La capture d’énergie est un bon proxy pour la mesure de la richesse d’une civilisation. Elle est établie à partir de mesures variées qui peuvent inclure l’étude de squelettes, de restes de nourriture, d’outils, de pratiques agricoles, de maisons, monuments et épaves de bateaux. La taille des maisons par exemple est un proxy utilisé pour se faire une idée de la capture d’énergie. En Grèce, la taille des maisons a augmenté fortement pendant la période axiale :
L’hypothèse alternative majeure – et classiquement avancée – est que la complexité politique d’une société – et non pas sa richesse – permet d’expliquer l’apparition de ces religions. L’idée serait que plus une société devient grosse, plus elle a besoin de religions morales pour que ses individus continuent à coopérer à large échelle. Le reste de l’article est donc affaire de statistiques : différents « modèles bayésiens » cherchent à départager ces deux hypothèses, en estimant quels facteurs (de la richesse ou de la complexité politique) ont le plus de chance d’expliquer les données, c’est à dire l’apparition de religions morales à des moments précis de l’histoire. Par exemple, si dans une région du monde une religion morale apparaît alors que la complexité politique est faible et la richesse élevée, l’hypothèse « la richesse explique mieux l’apparition des religions morales » prendra du poids.
Le résultat, dont vous vous doutez sûrement maintenant, c’est que la capture d’énergie est un très bon prédicteur de l’apparition des religions morales à la période axiale. Le développement économique expliquerait donc l’apparition de ces religions plutôt que la complexité politique, un résultat aussi en concordance avec l’absence de doctrines ascétiques dans des sociétés politiquement complexes telles que l’Egypte antique ou la Perse.

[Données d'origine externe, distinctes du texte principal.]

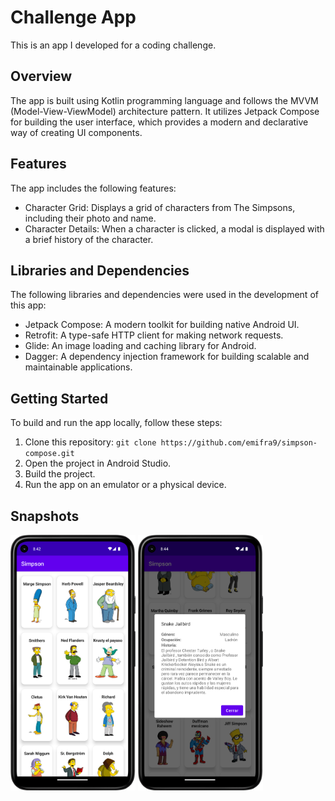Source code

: # Challenge App

This is an app I developed for a coding challenge.

## Overview

The app is built using Kotlin programming language and follows the MVVM (Model-View-ViewModel) architecture pattern. It utilizes Jetpack Compose for building the user interface, which provides a modern and declarative way of creating UI components.

## Features

The app includes the following features:

- Character Grid: Displays a grid of characters from The Simpsons, including their photo and name.
- Character Details: When a character is clicked, a modal is displayed with a brief history of the character.

## Libraries and Dependencies

The following libraries and dependencies were used in the development of this app:

- Jetpack Compose: A modern toolkit for building native Android UI.
- Retrofit: A type-safe HTTP client for making network requests.
- Glide: An image loading and caching library for Android.
- Dagger: A dependency injection framework for building scalable and maintainable applications.

## Getting Started

To build and run the app locally, follow these steps:

1. Clone this repository: `git clone https://github.com/emifra9/simpson-compose.git`
2. Open the project in Android Studio.
3. Build the project.
4. Run the app on an emulator or a physical device.

## Snapshots

<img src="app/snapshots/grid.png" alt="Snapshot 1" width="200">
<img src="app/snapshots/modal.png" alt="Snapshot 1" width="200">


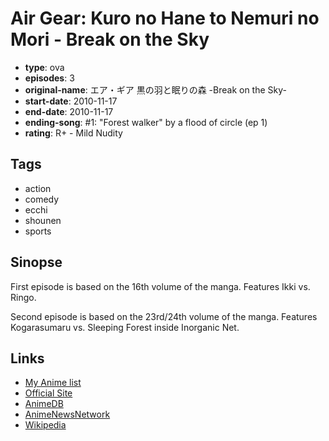 # Air Gear: Kuro no Hane to Nemuri no Mori - Break on the Sky

-   **type**: ova
-   **episodes**: 3
-   **original-name**: エア・ギア 黒の羽と眠りの森 -Break on the Sky-
-   **start-date**: 2010-11-17
-   **end-date**: 2010-11-17
-   **ending-song**: #1: "Forest walker" by a flood of circle (ep 1)
-   **rating**: R+ - Mild Nudity

## Tags

-   action
-   comedy
-   ecchi
-   shounen
-   sports

## Sinopse

First episode is based on the 16th volume of the manga. Features Ikki vs. Ringo.

Second episode is based on the 23rd/24th volume of the manga. Features Kogarasumaru vs. Sleeping Forest inside Inorganic Net.

## Links

-   [My Anime list](https://myanimelist.net/anime/9201/Air_Gear__Kuro_no_Hane_to_Nemuri_no_Mori_-_Break_on_the_Sky)
-   [Official Site](http://kc.kodansha.co.jp/airgear/)
-   [AnimeDB](http://anidb.info/perl-bin/animedb.pl?show=anime&aid=7669)
-   [AnimeNewsNetwork](http://www.animenewsnetwork.com/encyclopedia/anime.php?id=11722)
-   [Wikipedia](http://en.wikipedia.org/wiki/Air_Gear)
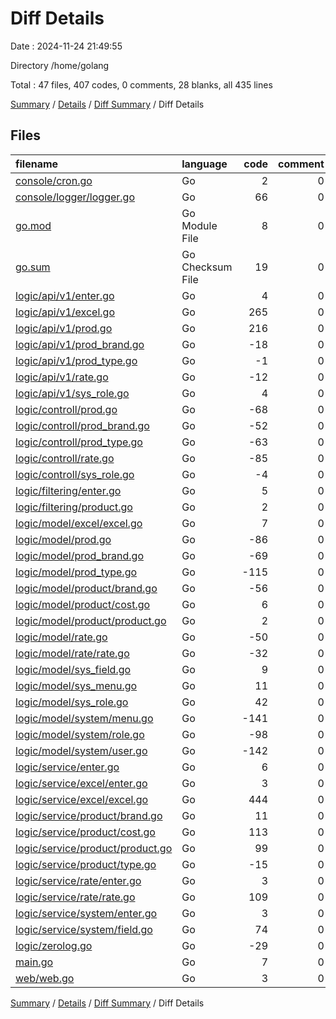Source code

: # Diff Details

Date : 2024-11-24 21:49:55

Directory /home/golang

Total : 47 files,  407 codes, 0 comments, 28 blanks, all 435 lines

[Summary](results.md) / [Details](details.md) / [Diff Summary](diff.md) / Diff Details

## Files
| filename | language | code | comment | blank | total |
| :--- | :--- | ---: | ---: | ---: | ---: |
| [console/cron.go](/console/cron.go) | Go | 2 | 0 | 1 | 3 |
| [console/logger/logger.go](/console/logger/logger.go) | Go | 66 | 0 | 14 | 80 |
| [go.mod](/go.mod) | Go Module File | 8 | 0 | 0 | 8 |
| [go.sum](/go.sum) | Go Checksum File | 19 | 0 | 0 | 19 |
| [logic/api/v1/enter.go](/logic/api/v1/enter.go) | Go | 4 | 0 | 0 | 4 |
| [logic/api/v1/excel.go](/logic/api/v1/excel.go) | Go | 265 | 0 | 23 | 288 |
| [logic/api/v1/prod.go](/logic/api/v1/prod.go) | Go | 216 | 0 | 18 | 234 |
| [logic/api/v1/prod_brand.go](/logic/api/v1/prod_brand.go) | Go | -18 | 0 | 0 | -18 |
| [logic/api/v1/prod_type.go](/logic/api/v1/prod_type.go) | Go | -1 | 0 | 0 | -1 |
| [logic/api/v1/rate.go](/logic/api/v1/rate.go) | Go | -12 | 0 | 1 | -11 |
| [logic/api/v1/sys_role.go](/logic/api/v1/sys_role.go) | Go | 4 | 0 | 2 | 6 |
| [logic/controll/prod.go](/logic/controll/prod.go) | Go | -68 | 0 | -6 | -74 |
| [logic/controll/prod_brand.go](/logic/controll/prod_brand.go) | Go | -52 | 0 | -6 | -58 |
| [logic/controll/prod_type.go](/logic/controll/prod_type.go) | Go | -63 | 0 | -6 | -69 |
| [logic/controll/rate.go](/logic/controll/rate.go) | Go | -85 | 0 | -9 | -94 |
| [logic/controll/sys_role.go](/logic/controll/sys_role.go) | Go | -4 | 0 | 0 | -4 |
| [logic/filtering/enter.go](/logic/filtering/enter.go) | Go | 5 | 0 | 3 | 8 |
| [logic/filtering/product.go](/logic/filtering/product.go) | Go | 2 | 0 | 2 | 4 |
| [logic/model/excel/excel.go](/logic/model/excel/excel.go) | Go | 7 | 0 | 1 | 8 |
| [logic/model/prod.go](/logic/model/prod.go) | Go | -86 | 0 | -10 | -96 |
| [logic/model/prod_brand.go](/logic/model/prod_brand.go) | Go | -69 | 0 | -9 | -78 |
| [logic/model/prod_type.go](/logic/model/prod_type.go) | Go | -115 | 0 | -13 | -128 |
| [logic/model/product/brand.go](/logic/model/product/brand.go) | Go | -56 | 0 | -5 | -61 |
| [logic/model/product/cost.go](/logic/model/product/cost.go) | Go | 6 | 0 | 0 | 6 |
| [logic/model/product/product.go](/logic/model/product/product.go) | Go | 2 | 0 | 0 | 2 |
| [logic/model/rate.go](/logic/model/rate.go) | Go | -50 | 0 | -7 | -57 |
| [logic/model/rate/rate.go](/logic/model/rate/rate.go) | Go | -32 | 0 | -3 | -35 |
| [logic/model/sys_field.go](/logic/model/sys_field.go) | Go | 9 | 0 | 2 | 11 |
| [logic/model/sys_menu.go](/logic/model/sys_menu.go) | Go | 11 | 0 | 1 | 12 |
| [logic/model/sys_role.go](/logic/model/sys_role.go) | Go | 42 | 0 | 2 | 44 |
| [logic/model/system/menu.go](/logic/model/system/menu.go) | Go | -141 | 0 | -12 | -153 |
| [logic/model/system/role.go](/logic/model/system/role.go) | Go | -98 | 0 | -8 | -106 |
| [logic/model/system/user.go](/logic/model/system/user.go) | Go | -142 | 0 | -12 | -154 |
| [logic/service/enter.go](/logic/service/enter.go) | Go | 6 | 0 | 0 | 6 |
| [logic/service/excel/enter.go](/logic/service/excel/enter.go) | Go | 3 | 0 | 3 | 6 |
| [logic/service/excel/excel.go](/logic/service/excel/excel.go) | Go | 444 | 0 | 23 | 467 |
| [logic/service/product/brand.go](/logic/service/product/brand.go) | Go | 11 | 0 | 2 | 13 |
| [logic/service/product/cost.go](/logic/service/product/cost.go) | Go | 113 | 0 | 12 | 125 |
| [logic/service/product/product.go](/logic/service/product/product.go) | Go | 99 | 0 | 7 | 106 |
| [logic/service/product/type.go](/logic/service/product/type.go) | Go | -15 | 0 | -2 | -17 |
| [logic/service/rate/enter.go](/logic/service/rate/enter.go) | Go | 3 | 0 | 3 | 6 |
| [logic/service/rate/rate.go](/logic/service/rate/rate.go) | Go | 109 | 0 | 11 | 120 |
| [logic/service/system/enter.go](/logic/service/system/enter.go) | Go | 3 | 0 | 3 | 6 |
| [logic/service/system/field.go](/logic/service/system/field.go) | Go | 74 | 0 | 7 | 81 |
| [logic/zerolog.go](/logic/zerolog.go) | Go | -29 | 0 | -6 | -35 |
| [main.go](/main.go) | Go | 7 | 0 | 1 | 8 |
| [web/web.go](/web/web.go) | Go | 3 | 0 | 0 | 3 |

[Summary](results.md) / [Details](details.md) / [Diff Summary](diff.md) / Diff Details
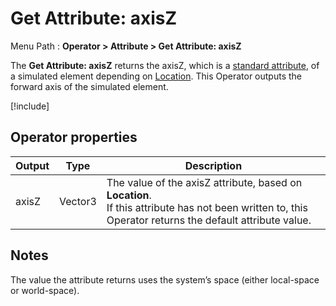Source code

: # Get Attribute: axisZ

Menu Path : **Operator > Attribute > Get Attribute: axisZ**

The **Get Attribute: axisZ** returns the axisZ, which is a [standard attribute](Reference-Attributes.md), of a simulated element depending on [Location](Attributes.md#attribute-locations). This Operator outputs the forward axis of the simulated element.

[!include[](Snippets/Operator-GetAttributeOperatorSettings.md)]

## Operator properties

| **Output** | **Type** | **Description**                                              |
| ---------- | -------- | ------------------------------------------------------------ |
| axisZ      | Vector3  | The value of the axisZ attribute, based on **Location**.<br/>If this attribute has not been written to, this Operator returns the default attribute value. |

## Notes

The value the attribute returns uses the system’s space (either local-space or world-space).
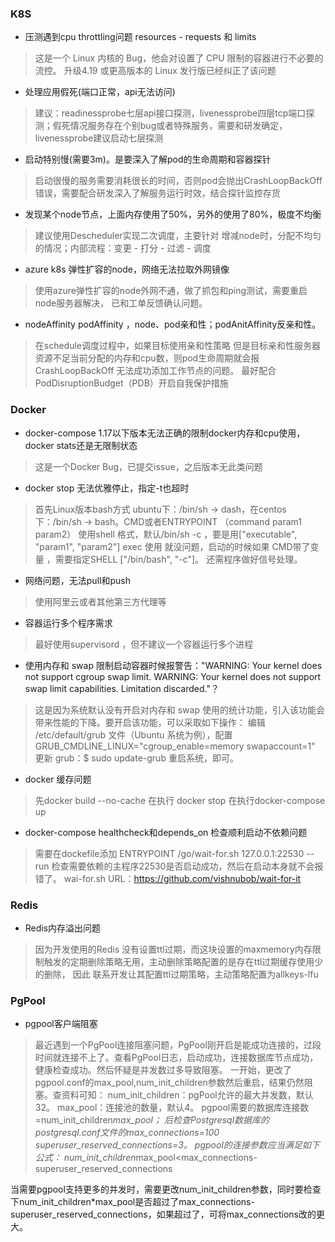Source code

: ### K8S
- 压测遇到cpu throttling问题 resources - requests 和 limits
> 这是一个 Linux 内核的 Bug，他会对设置了 CPU 限制的容器进行不必要的流控。 升级4.19 或更高版本的 Linux 发行版已经纠正了该问题

- 处理应用假死(端口正常，api无法访问)
>建议：readinessprobe七层api接口探测，livenessprobe四层tcp端口探测；假死情况服务存在个别bug或者特殊服务，需要和研发确定，livenessprobe建议启动七层探测

- 启动特别慢(需要3m)。是要深入了解pod的生命周期和容器探针
> 启动很慢的服务需要消耗很长的时间，否则pod会抛出CrashLoopBackOff错误，需要配合研发深入了解服务运行时效，结合探针监控存货

- 发现某个node节点，上面内存使用了50%，另外的使用了80%，极度不均衡
> 建议使用Descheduler实现二次调度，主要针对 增减node时，分配不均匀的情况；内部流程：变更 - 打分 - 过滤 - 调度

- azure k8s  弹性扩容的node，网络无法拉取外网镜像
> 使用azure弹性扩容的node外网不通，做了抓包和ping测试，需要重启node服务器解决， 已和工单反馈确认问题。

- nodeAffinity podAffinity ，node、pod亲和性；podAnitAffinity反亲和性。
> 在schedule调度过程中，如果目标使用亲和性策略 但是目标亲和性服务器资源不足当前分配的内存和cpu数，则pod生命周期就会报CrashLoopBackOff 无法成功添加工作节点的问题。 最好配合PodDisruptionBudget（PDB）开启自我保护措施

### Docker
-  docker-compose  1.17以下版本无法正确的限制docker内存和cpu使用，docker stats还是无限制状态
> 这是一个Docker Bug，已提交issue，之后版本无此类问题

- docker stop 无法优雅停止，指定-t也超时
>首先Linux版本bash方式 ubuntu下：/bin/sh -> dash，在centos下：/bin/sh -> bash。CMD或者ENTRYPOINT （command param1 param2） 使用shell 格式，默认/bin/sh -c ，要是用["executable", "param1", "param2"]   exec 使用 就没问题，启动的时候如果 CMD带了变量 ，需要指定SHELL ["/bin/bash", "-c"]。 还需程序做好信号处理。

- 网络问题，无法pull和push
> 使用阿里云或者其他第三方代理等

- 容器运行多个程序需求
> 最好使用supervisord ，但不建议一个容器运行多个进程

- 使用内存和 swap 限制启动容器时候报警告："WARNING: Your kernel does not support cgroup swap limit. WARNING: Your kernel does not support swap limit capabilities. Limitation discarded."？
> 这是因为系统默认没有开启对内存和 swap 使用的统计功能，引入该功能会带来性能的下降。要开启该功能，可以采取如下操作：
		编辑 /etc/default/grub 文件（Ubuntu 系统为例），配置 GRUB_CMDLINE_LINUX="cgroup_enable=memory swapaccount=1"
		更新 grub：$ sudo update-grub
		重启系统，即可。

-  docker 缓存问题
> 先docker build --no-cache
   在执行 docker stop 在执行docker-compose up

- docker-compose healthcheck和depends_on 检查顺利启动不依赖问题
>需要在dockefile添加 ENTRYPOINT /go/wait-for.sh 127.0.0.1:22530 -- run 
 检查需要依赖的主程序22530是否启动成功，然后在启动本身就不会报错了。
 wai-for.sh URL：https://github.com/vishnubob/wait-for-it
 
### Redis
- Redis内存溢出问题
> 因为开发使用的Redis 没有设置ttl过期，而这块设置的maxmemory内存限制触发的定期删除策略无用，主动删除策略配置的是存在ttl过期缓存使用少的删除， 因此 联系开发让其配置ttl过期策略，主动策略配置为allkeys-lfu

### PgPool
- pgpool客户端阻塞  

>   最近遇到一个PgPool连接阻塞问题，PgPool刚开启是能成功连接的，过段时间就连接不上了。查看PgPool日志，启动成功，连接数据库节点成功，健康检查成功。然后怀疑是并发数过多导致阻塞。
>一开始，更改了pgpool.conf的max_pool,num_init_children参数然后重启，结果仍然阻塞。查资料可知：
>num_init_children：pgPool允许的最大并发数，默认32。
>max_pool：连接池的数量，默认4。
>pgpool需要的数据库连接数=num_init_children*max_pool；
>后检查Postgresql数据库的postgresql.conf文件的max_connections=100
>superuser_reserved_connections=3。
>pgpool的连接参数应当满足如下公式：
>num_init_children*max_pool<max_connections-superuser_reserved_connections

当需要pgpool支持更多的并发时，需要更改num_init_children参数，同时要检查下num_init_children*max_pool是否超过了max_connections-superuser_reserved_connections，如果超过了，可将max_connections改的更大。
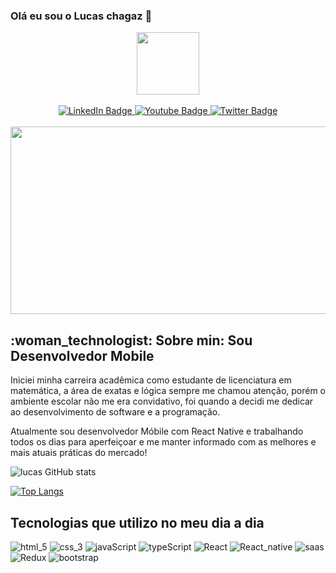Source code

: 
### Olá eu sou o Lucas chagaz 👋
<div align="center">
    <div>
        <div id="header" align="center">
            <img src="https://media.giphy.com/media/zhYSVCirREeIZtONCI/giphy.gif" width="100"/>
        </div>
    </div>
    <br>
    <div id="badges">
        <a href="https://www.linkedin.com/in/lucaschagaz/">
            <img src="https://img.shields.io/badge/LinkedIn-blue?style=for-the-badge&logo=linkedin&logoColor=white" alt="LinkedIn Badge"/>
        </a>
        <a href="your-youtube-URL">
            <img src="https://img.shields.io/badge/YouTube-red?style=for-the-badge&logo=youtube&logoColor=white" alt="Youtube Badge"/>
        </a>
        <a href="your-twitter-URL">
            <img src="https://img.shields.io/badge/Twitter-blue?style=for-the-badge&logo=twitter&logoColor=white" alt="Twitter Badge"/>
        </a>
    </div>
    <br>
    <div align="center">
        <img src="https://media.giphy.com/media/dWesBcTLavkZuG35MI/giphy.gif" width="600" height="300"/>
    </div>
</div>
<h2>:woman_technologist: Sobre min:
Sou Desenvolvedor Mobile</h2> 
<p> Iniciei minha carreira acadêmica como estudante de licenciatura em matemática, a área de exatas e lógica sempre me chamou atenção, porém o ambiente escolar não me era convidativo, foi quando a decidi me dedicar ao desenvolvimento  de software e a programação.</p>
<p> Atualmente sou desenvolvedor Móbile com React Native e trabalhando todos os dias para aperfeiçoar e me manter informado com as melhores e mais atuais práticas do mercado!
</p>

![lucas GitHub stats](https://github-readme-stats.vercel.app/api?username=lucaschagaz&show_icons=true&theme=radical)

[![Top Langs](https://github-readme-stats.vercel.app/api/top-langs/?username=lucaschagaz)](https://github.com/lucaschagaz/github-readme-stats)

## Tecnologias que utilizo no meu dia a dia

<div style="display : inline_block">
    <img src="https://img.shields.io/badge/HTML5-E34F26?style=for-the-badge&logo=html5&logoColor=white" alt="html_5" />
    <img src="https://img.shields.io/badge/CSS3-1572B6?style=for-the-badge&logo=css3&logoColor=white" alt="css_3"/>
    <img src="https://img.shields.io/badge/JavaScript-F7DF1E?style=for-the-badge&logo=javascript&logoColor=black" alt="javaScript" />
    <img src="https://img.shields.io/badge/TypeScript-007ACC?style=for-the-badge&logo=typescript&logoColor=white" alt="typeScript" />
    <img src="https://img.shields.io/badge/React-20232A?style=for-the-badge&logo=react&logoColor=61DAFB" alt="React" />
    <img src="https://img.shields.io/badge/React_Native-20232A?style=for-the-badge&logo=react&logoColor=61DAFB" alt="React_native" />
    <img src="https://img.shields.io/badge/Sass-CC6699?style=for-the-badge&logo=sass&logoColor=white"
    alt="saas" 
    >
    <img src="https://img.shields.io/badge/Redux-593D88?style=for-the-badge&logo=redux&logoColor=white"
    alt="Redux"
    >
    <img src="https://img.shields.io/badge/Bootstrap-563D7C?style=for-the-badge&logo=bootstrap&logoColor=white" alt="bootstrap">
</div>
<br/>
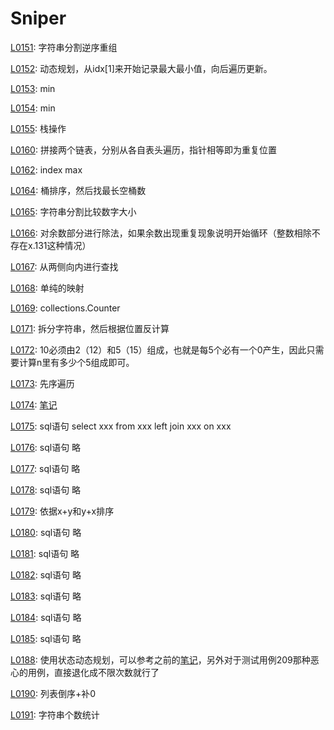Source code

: # Sniper
[L0151](https://leetcode-cn.com/problems/reverse-words-in-a-string/): 字符串分割逆序重组

[L0152](https://leetcode-cn.com/problems/maximum-product-subarray/): 动态规划，从idx[1]来开始记录最大最小值，向后遍历更新。

[L0153](https://leetcode-cn.com/problems/find-minimum-in-rotated-sorted-array/): min

[L0154](https://leetcode-cn.com/problems/find-minimum-in-rotated-sorted-array-ii/): min

[L0155](https://leetcode-cn.com/problems/min-stack/): 栈操作

[L0160](https://leetcode-cn.com/problems/min-stack/): 拼接两个链表，分别从各自表头遍历，指针相等即为重复位置

[L0162](https://leetcode-cn.com/problems/find-peak-element/): index max

[L0164](https://leetcode-cn.com/problems/maximum-gap/): 桶排序，然后找最长空桶数

[L0165](https://leetcode-cn.com/problems/compare-version-numbers/): 字符串分割比较数字大小

[L0166](https://leetcode-cn.com/problems/compare-version-numbers/): 对余数部分进行除法，如果余数出现重复现象说明开始循环（整数相除不存在x.131这种情况）

[L0167](https://leetcode-cn.com/problems/two-sum-ii-input-array-is-sorted/): 从两侧向内进行查找

[L0168](https://leetcode-cn.com/problems/excel-sheet-column-title/): 单纯的映射

[L0169](https://leetcode-cn.com/problems/majority-element/): collections.Counter

[L0171](https://leetcode-cn.com/problems/excel-sheet-column-number/): 拆分字符串，然后根据位置反计算

[L0172](https://leetcode-cn.com/problems/factorial-trailing-zeroes/): 10必须由2（12）和5（15）组成，也就是每5个必有一个0产生，因此只需要计算n里有多少个5组成即可。

[L0173](https://leetcode-cn.com/problems/binary-search-tree-iterator/): 先序遍历

[L0174](https://leetcode-cn.com/problems/dungeon-game/): [笔记](http://www.sniper97.cn/index.php/note/algorithm/3481/)

[L0175](https://leetcode-cn.com/problems/combine-two-tables/): sql语句  select xxx from xxx left join xxx on xxx

[L0176](https://leetcode-cn.com/problems/second-highest-salary/): sql语句 略

[L0177](https://leetcode-cn.com/problems/nth-highest-salary/): sql语句 略

[L0178](https://leetcode-cn.com/problems/rank-scores/): sql语句 略

[L0179](https://leetcode-cn.com/problems/largest-number/): 依据x+y和y+x排序

[L0180](https://leetcode-cn.com/problems/consecutive-numbers/): sql语句 略

[L0181](https://leetcode-cn.com/problems/employees-earning-more-than-their-managers): sql语句 略

[L0182](https://leetcode-cn.com/problems/duplicate-emails/submissions/): sql语句 略

[L0183](https://leetcode-cn.com/problems/customers-who-never-order/): sql语句 略

[L0184](https://leetcode-cn.com/problems/department-highest-salary/): sql语句 略

[L0185](https://leetcode-cn.com/problems/department-top-three-salaries/): sql语句 略

[L0188](https://leetcode-cn.com/problems/best-time-to-buy-and-sell-stock-iv/): 使用状态动态规划，可以参考之前的[笔记](http://www.sniper97.cn/index.php/note/algorithm/3419/)，另外对于测试用例209那种恶心的用例，直接退化成不限次数就行了

[L0190](https://leetcode-cn.com/problems/reverse-bits/): 列表倒序+补0

[L0191](https://leetcode-cn.com/problems/number-of-1-bits/): 字符串个数统计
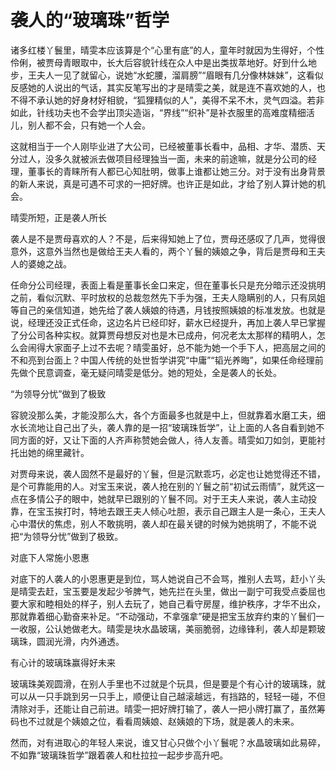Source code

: # 袭人的“玻璃珠”哲学

诸多红楼丫鬟里，晴雯本应该算是个“心里有底”的人，童年时就因为生得好，个性伶俐，被贾母青眼取中，长大后容貌针线在众人中是出类拔萃地好。好到什么地步，王夫人一见了就留心，说她“水蛇腰，溜肩膀”“眉眼有几分像林妹妹”，这看似反感她的人说出的气话，其实反笔写出的才是晴雯之美，就是连不喜欢她的人，也不得不承认她的好身材好相貌，“狐狸精似的人”，美得不呆不木，灵气四溢。若非如此，针线功夫也不会学出顶尖造诣，“界线”“织补”是补衣服里的高难度精细活儿，别人都不会，只有她一个人会。

这就相当于一个人刚毕业进了大公司，已经被董事长看中，品相、才华、潜质、天分过人，没多久就被派去做项目经理独当一面，未来的前途嘛，就是分公司的经理，董事长的青睐所有人都已心知肚明，做事上谁都让她三分。对于没有出身背景的新人来说，真是可遇不可求的一把好牌。也许正是如此，才给了别人算计她的机会。

晴雯所短，正是袭人所长

袭人是不是贾母喜欢的人？不是，后来得知她上了位，贾母还感叹了几声，觉得很意外，这意外当然也是做给王夫人看的，两个丫鬟的姨娘之争，背后是贾母和王夫人的婆媳之战。

任命分公司经理，表面上看是董事长金口来定，但在董事长只是充分暗示还没挑明之前，看似沉默、平时放权的总裁忽然先下手为强，王夫人隐瞒别的人，只有凤姐等自己的亲信知道，她先给了袭人姨娘的待遇，月钱按照姨娘的标准发放。也就是说，经理还没正式任命，这边名片已经印好，薪水已经提升，再加上袭人早已掌握了分公司各种实权。就算贾母想反对也是木已成舟，何况老太太那样的精明人，怎么会闹得大家面子上过不去呢？晴雯虽好，总不能为她一个手下人，把高层之间的不和亮到台面上？中国人传统的处世哲学讲究“中庸”“韬光养晦”，如果任命经理前先做个民意调查，毫无疑问晴雯是低分。她的短处，全是袭人的长处。

“为领导分忧”做到了极致

容貌没那么美，才能没那么大，各个方面最多也就是中上，但就靠着水磨工夫，细水长流地让自己出了头，袭人靠的是一招“玻璃珠哲学”，让上面的人各自看到她不同方面的好，又让下面的人齐声称赞她会做人，待人友善。晴雯如刀如剑，更能衬托出她的绵里藏针。

对贾母来说，袭人固然不是最好的丫鬟，但是沉默乖巧，必定也让她觉得还不错，是个可靠能用的人。对宝玉来说，袭人抢在别的丫鬟之前“初试云雨情”，就凭这一点在多情公子的眼中，她就早已跟别的丫鬟不同。对于王夫人来说，袭人主动投靠，在宝玉挨打时，特地去跟王夫人倾心吐胆，表示自己跟主人是一条心，王夫人心中潜伏的焦虑，别人不敢挑明，袭人却在最关键的时候为她挑明了，不能不说把“为领导分忧”做到了极致。

对底下人常施小恩惠

对底下的人袭人的小恩惠更是到位，骂人她说自己不会骂，推别人去骂，赶小丫头是晴雯去赶，宝玉要是发起少爷脾气，她先拦在头里，做出一副宁可我受点委屈也要大家和睦相处的样子，别人去玩了，她自己看守房屋，维护秩序，才华不出众，那就靠着细心勤奋来补足。“不动强动，不拿强拿”硬是把宝玉放弃约束的丫鬟们一一收服，公认她做老大。晴雯是块水晶玻璃，美丽脆弱，边缘锋利，袭人却是颗玻璃珠，圆润光滑，内外通透。

有心计的玻璃珠赢得好未来

玻璃珠美观圆滑，在别人手里也不过就是个玩具，但是要是个有心计的玻璃珠，就可以从一只手跳到另一只手上，顺便让自己越滚越远，有挡路的，轻轻一碰，不但清除对手，还能让自己前进。晴雯一把好牌打输了，袭人一把小牌打赢了，虽然筹码也不过就是个姨娘之位，看看周姨娘、赵姨娘的下场，就是袭人的未来。

然而，对有进取心的年轻人来说，谁又甘心只做个小丫鬟呢？水晶玻璃如此易碎，不如靠“玻璃珠哲学”跟着袭人和杜拉拉一起步步高升吧。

Les auteurs interprètent ce résultat en termes de traits d’histoire de vie :
« Une augmentation massive de la richesse et de la sécurité matérielle pendant la période axiale pourrait avoir entraîné un changement drastique des stratégies, déplaçant les motivations pour des objectifs matérialistes (obtenir plus de richesses, un meilleur statut social) et des stratégies aggressives (oeil pour oeil, dent pour dent) à des motivations pour un investissement à long terme dans la coopération (« ne fais pas aux autres ce que tu ne voudrais pas qu’on te fasse ») et des stratégies privilégiant le développement personnel. […] Au cours du premier millénaire avant JC, les vieilles religions « rituelles » insistant sur les stratégies à court terme auraient été remplacées par les nouvelles religions « spirituelles » insistant plus sur les stratégies à long terme, l’ascétisme et le self-control. »
Comme je le disais en intro, il s’agit d’une hypothèse nouvelle qui vient d’être suggérée par un papier et qui se base sur des données archéologiques forcément incomplètes. D’autres études devront donc venir confirmer ou infirmer cette hypothèse, mais elle a le mérite de proposer une alternative raisonnable et biologiquement fondée au mystère de l’apparition de ces religions morales au moment de la période axiale.